[taken from Chapter 9 Manx Worthies, A.W.Moore, 1901]

EMILY MARIA GAWNE, nee MURRAY (b. 1814, d. 1889),

the second daughter of Colonel Richard Murray and Catherina Bacon, and great granddaughter of John, the third Duke of Atholl, was born at the Hill's House, in Douglas, but spent most of her young life, till she was married to Edward Moore Gawne (see p. 75) in 1835, at Mount Murray. Till her father in-law's death in 1837, when they removed to Kentraugh, she and her husband lived at Ardairey in Arbory. When once settled at Kentraugh, she inaugurated the systematic plan of almsgiving which she carried out during the rest of her life.
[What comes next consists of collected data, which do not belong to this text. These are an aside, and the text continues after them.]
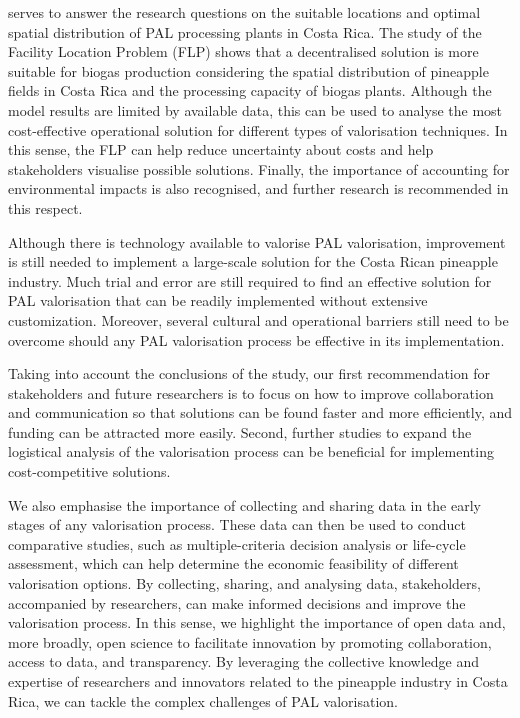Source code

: serves to answer the research questions on the suitable locations and optimal spatial distribution of PAL processing plants in Costa Rica. The study of the Facility Location Problem (FLP) shows that a decentralised solution is more suitable for biogas production considering the spatial distribution of pineapple fields in Costa Rica and the processing capacity of biogas plants. Although the model results are limited by available data, this can be used to analyse the most cost-effective operational solution for different types of valorisation techniques. In this sense, the FLP can help reduce uncertainty about costs and help stakeholders visualise possible solutions. Finally, the importance of accounting for environmental impacts is also recognised, and further research is recommended in this respect. 

Although there is technology available to valorise PAL valorisation, improvement is still needed to implement a large-scale solution for the Costa Rican pineapple industry. Much trial and error are still required to find an effective solution for PAL valorisation that can be readily implemented without extensive customization. Moreover, several cultural and operational barriers still need to be overcome should any PAL valorisation process be effective in its implementation. 

Taking into account the conclusions of the study, our first recommendation for stakeholders and future researchers is to focus on how to improve collaboration and communication so that solutions can be found faster and more efficiently, and funding can be attracted more easily. Second, further studies to expand the logistical analysis of the valorisation process can be beneficial for implementing cost-competitive solutions.

We also emphasise the importance of collecting and sharing data in the early stages of any valorisation process. These data can then be used to conduct comparative studies, such as multiple-criteria decision analysis or life-cycle assessment, which can help determine the economic feasibility of different valorisation options. By collecting, sharing, and analysing data, stakeholders, accompanied by researchers, can make informed decisions and improve the valorisation process. In this sense, we highlight the importance of open data and, more broadly, open science to facilitate innovation by promoting collaboration, access to data, and transparency. By leveraging the collective knowledge and expertise of researchers and innovators related to the pineapple industry in Costa Rica, we can tackle the complex challenges of PAL valorisation.

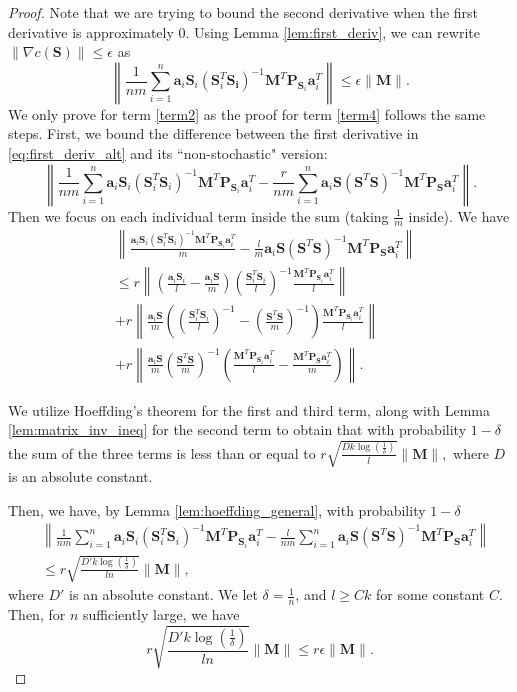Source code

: \documentclass[twoside,11pt]{article}
\begin{document}
\begin{proof}
	Note that we are trying to bound the second derivative when the first derivative is approximately 0. Using Lemma \ref{lem:first_deriv}, we can rewrite $\|\nabla c(\bm{S})\|\leq \epsilon$ as
	\begin{equation}
	\left\|\frac{1}{nm}\sum_{i=1}^n \bm{a}_i\bm{S}_i(\bm{S}_i^T\bm{S_i})^{-1}\bm{M}^T\bm{P}_{\bm{S}_i} \bm{a}_i^T\right\|\leq \epsilon\|\bm{M}\|. \label{eq:first_deriv_alt}
	\end{equation}
	We  only prove for term \ref{term2} as the  proof for  term \ref{term4} follows the same steps. First, we 
	bound the difference between the first derivative in \eqref{eq:first_deriv_alt} and its ``non-stochastic" version:
	\begin{equation}
	\left\|\frac{1}{nm} \sum_{i=1}^n \bm{a}_i\bm{S}_i(\bm{S}_i^T\bm{S}_i)^{-1}\bm{M}^T\bm{P}_{\bm{S}_i}\bm{a}_i^T -\frac{r}{nm} \sum_{i=1}^n \bm{a}_i\bm{S}(\bm{S}^T\bm{S})^{-1}\bm{M}^T\bm{P}_{\bm{S}}\bm{a}_i^T\right\|. \label{eq:first_deriv_diff}
	\end{equation}
	Then we focus on each individual term inside the sum (taking $\frac{1}{m}$ inside). We have
	\begin{align*}
	&\left\|\frac{\bm{a}_i\bm{S}_i(\bm{S}_i^T\bm{S}_i)^{-1}\bm{M}^T\bm{P}_{\bm{S}_i}\bm{a}_i^T}{m}-\frac{l}{m}\bm{a}_i\bm{S}(\bm{S}^T\bm{S})^{-1}\bm{M}^T\bm{P}_{\bm{S}}\bm{a}_i^T\right\|\\&\leq r\left\|\left(\frac{\bm{a}_i\bm{S}_i}{l}-\frac{\bm{a}_i\bm{S}}{m}\right)\left(\frac{\bm{S}_i^T\bm{S}_i}{l}\right)^{-1}\frac{\bm{M}^T\bm{P}_{\bm{S}_i}\bm{a}_i^T}{l}\right\|\\&+r\left\|\frac{\bm{a}_i\bm{S}}{m}\left(\left(\frac{\bm{S}_i^T\bm{S}_i}{l}\right)^{-1}-\left(\frac{\bm{S}^T\bm{S}}{m}\right)^{-1}\right)\frac{\bm{M}^T\bm{P}_{\bm{S}_i}\bm{a}_i^T}{l}\right\|\\&+r\left\|\frac{\bm{a}_i\bm{S}}{m}\left(\frac{\bm{S}^T\bm{S}}{m}\right)^{-1}\left(\frac{\bm{M}^T\bm{P}_{\bm{S}_i}\bm{a}_i^T}{l}-\frac{\bm{M}^T\bm{P}_{\bm{S}}\bm{a}_i^T}{m}\right)\right\|.
	\end{align*}
	
	We  utilize Hoeffding's theorem for the first and third term, along with Lemma \ref{lem:matrix_inv_ineq} for the second term to obtain 
	that with probability $1-\delta$
	the sum of the three terms is less than or equal to $r\sqrt{\frac{D k\log(\frac{1}{\delta})}{l}}\|\bm{M}\|,$
	where $D$ is an absolute  constant. 
	
	
	Then, we have, by Lemma \ref{lem:hoeffding_general}, with probability $1-\delta$
	\begin{align*}
	&\left\|\frac{1}{nm} \sum_{i=1}^n \bm{a}_i\bm{S}_i(\bm{S}_i^T\bm{S}_i)^{-1}\bm{M}^T\bm{P}_{\bm{S}_i}\bm{a}_i^T -\frac{l}{nm} \sum_{i=1}^n \bm{a}_i\bm{S}(\bm{S}^T\bm{S})^{-1}\bm{M}^T\bm{P}_{\bm{S}}\bm{a}_i^T\right\|\\&\leq r\sqrt{\frac{D' k\log(\frac{1}{\delta})}{ln}}\|\bm{M}\|,
	\end{align*}
	where $D'$ is an absolute  constant. 
	We let  $\delta =\frac{1}{n}$, and $l\geq Ck$ for some constant $C$. Then, for $n$ sufficiently large, we have
	$$r\sqrt{\frac{D' k\log(\frac{1}{\delta})}{ln}}\|\bm{M}\| \leq r\epsilon \|\bm{M}\|.$$
	

\end{proof}
\end{document}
Her charitable deeds, though munificent, were never spasmodic, being thoroughly well directed, and organized in a business-like way. An instance of this is afforded by the benefit society in the parish of Rushen, which she instituted in 1843. Again, during the time of the Irish famine, when there was great destitution in the island, she started a shop where tea, groceries, and other necessaries were sold at cost price, and she also gave employment to a number of people in spinning and weaving wool. Before the introduction of public elementary education in 1872, she largely supported the girls' school. in the parish of Rushen, and she was mainly instrumental in building the new church at Port St. Mary. A true lady bountiful, she was regarded with affection, mingled with profound admiration and respect for her pious and amiable life. In her relations to her husband, her family, and her friends, she was in every respect admirable, and she performed the duties of hostess with dignity and affability. To commemorate her goodness and kindness to the poor, a slained glass window has been erected in Rushen parish church, the subject of which is very appropriately The Raising of Dorcas."